Crysis demo
Crytek has included a GPU benchmarking facility with the Crysis demo that consists of a fly-through of the island in which the opening level of the game is set, and we used it. For this test, we set all of the game's quality options at "high" (not "very high") and set the display resolution to—believe it or not—1280x800 with 4X antialiasing. Even that was a little bit rough on some of the cards, so we tried again with antialiasing disabled and the game's post-processing effects set to "Medium." At these lower settings, we expanded the field to include some older and lower-end graphics cards, to see how they compare.

The HD 3850 and the GeForce 8800 GTS 320MB—especially the GeForce—both seem to suffer here because of their smaller amounts of onboard memory. Beyond that, the results are mixed. The HD 3870 again performs almost exactly like the 2900 XT. With 4X antialiasing and high-quality post-processing enabled, the HD 3870 hits the same median low score as the GeForce 8800 GT, though with a slower average. Without AA and enhanced post-processing, though, the HD 3870 trails the GT significantly.

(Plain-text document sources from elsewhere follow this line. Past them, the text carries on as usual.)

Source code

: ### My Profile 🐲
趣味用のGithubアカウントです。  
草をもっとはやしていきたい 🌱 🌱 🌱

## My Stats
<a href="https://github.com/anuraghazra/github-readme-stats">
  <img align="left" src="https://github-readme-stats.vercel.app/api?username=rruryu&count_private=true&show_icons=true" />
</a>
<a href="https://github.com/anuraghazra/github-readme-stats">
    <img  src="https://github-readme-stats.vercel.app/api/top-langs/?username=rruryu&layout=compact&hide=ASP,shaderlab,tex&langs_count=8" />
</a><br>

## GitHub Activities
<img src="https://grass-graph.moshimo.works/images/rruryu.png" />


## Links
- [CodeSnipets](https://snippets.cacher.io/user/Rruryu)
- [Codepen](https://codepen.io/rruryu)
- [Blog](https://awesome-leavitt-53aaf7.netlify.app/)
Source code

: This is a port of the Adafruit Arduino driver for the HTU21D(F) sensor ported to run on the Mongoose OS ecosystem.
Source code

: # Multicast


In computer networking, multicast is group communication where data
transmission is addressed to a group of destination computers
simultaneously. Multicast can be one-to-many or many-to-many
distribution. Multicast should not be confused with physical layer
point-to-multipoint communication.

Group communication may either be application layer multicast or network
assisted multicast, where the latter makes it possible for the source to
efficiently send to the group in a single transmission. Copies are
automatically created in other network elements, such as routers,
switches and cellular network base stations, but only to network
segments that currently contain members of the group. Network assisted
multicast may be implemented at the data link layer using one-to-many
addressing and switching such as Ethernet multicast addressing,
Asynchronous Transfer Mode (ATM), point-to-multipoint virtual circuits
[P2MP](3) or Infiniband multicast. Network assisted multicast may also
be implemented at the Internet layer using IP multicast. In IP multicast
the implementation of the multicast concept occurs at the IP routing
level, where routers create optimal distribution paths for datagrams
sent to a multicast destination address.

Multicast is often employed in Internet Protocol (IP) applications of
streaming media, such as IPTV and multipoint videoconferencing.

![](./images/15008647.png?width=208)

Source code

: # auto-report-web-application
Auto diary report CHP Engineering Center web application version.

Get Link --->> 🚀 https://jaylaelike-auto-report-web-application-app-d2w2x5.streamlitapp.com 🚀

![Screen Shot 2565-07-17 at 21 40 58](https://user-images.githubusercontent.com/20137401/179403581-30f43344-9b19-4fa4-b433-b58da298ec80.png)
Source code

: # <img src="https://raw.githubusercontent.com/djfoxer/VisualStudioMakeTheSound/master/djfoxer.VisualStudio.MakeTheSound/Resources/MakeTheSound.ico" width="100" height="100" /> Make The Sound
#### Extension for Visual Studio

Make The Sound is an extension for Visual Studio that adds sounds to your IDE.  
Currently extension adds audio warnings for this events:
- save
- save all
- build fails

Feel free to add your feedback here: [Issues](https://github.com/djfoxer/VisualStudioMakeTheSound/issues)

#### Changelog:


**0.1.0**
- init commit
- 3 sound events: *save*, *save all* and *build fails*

By the way, I've excluded multi-GPU configs from this test because the Crysis demo and these driver revisions don't appear to get along. Nvidia has just released some SLI-capable drivers, and we're expecting a patch for the full game to enable better multi-GPU support. We'll have to follow up with results from the full game later.

Unreal Tournament 3 demo
We tested the UT3 demo by playing a deathmatch against some bots and recording frame rates during 60-second gameplay sessions using FRAPS. This method has the advantage of duplicating real gameplay, but it comes at the expense of precise repeatability. We believe five sample sessions are sufficient to get reasonably consistent and trustworthy results. In addition to average frame rates, we've included the low frames rates, because those tend to reflect the user experience in performance-critical situations. In order to diminish the effect of outliers, we've reported the median of the five low frame rates we encountered.

Because the Unreal engine doesn't support multisampled antialiasing, we tested without AA. Instead, we just cranked up the resolution to 2560x1600 and turned up the demo's quality sliders to the max. I also disabled the demo's frame rate cap before testing.

Once more, the HD 3870 does its best 2900 XT impression, turning in very similar frame rates. The 3870 is a little slower than the 8800 GT here, but you'll be hard-pressed to feel the difference subjectively.

The poor HD 3850 is a bit overmatched at this resolution, which is to be expected from a 256MB graphics card. Pardon my impulse to stress things. To keep things in perspective, the HD 3850 will run the UT3 demo as smooth as glass at 1920x1200 with these same quality settings, averaging 52 frames per second and hitting a low of 30 FPS.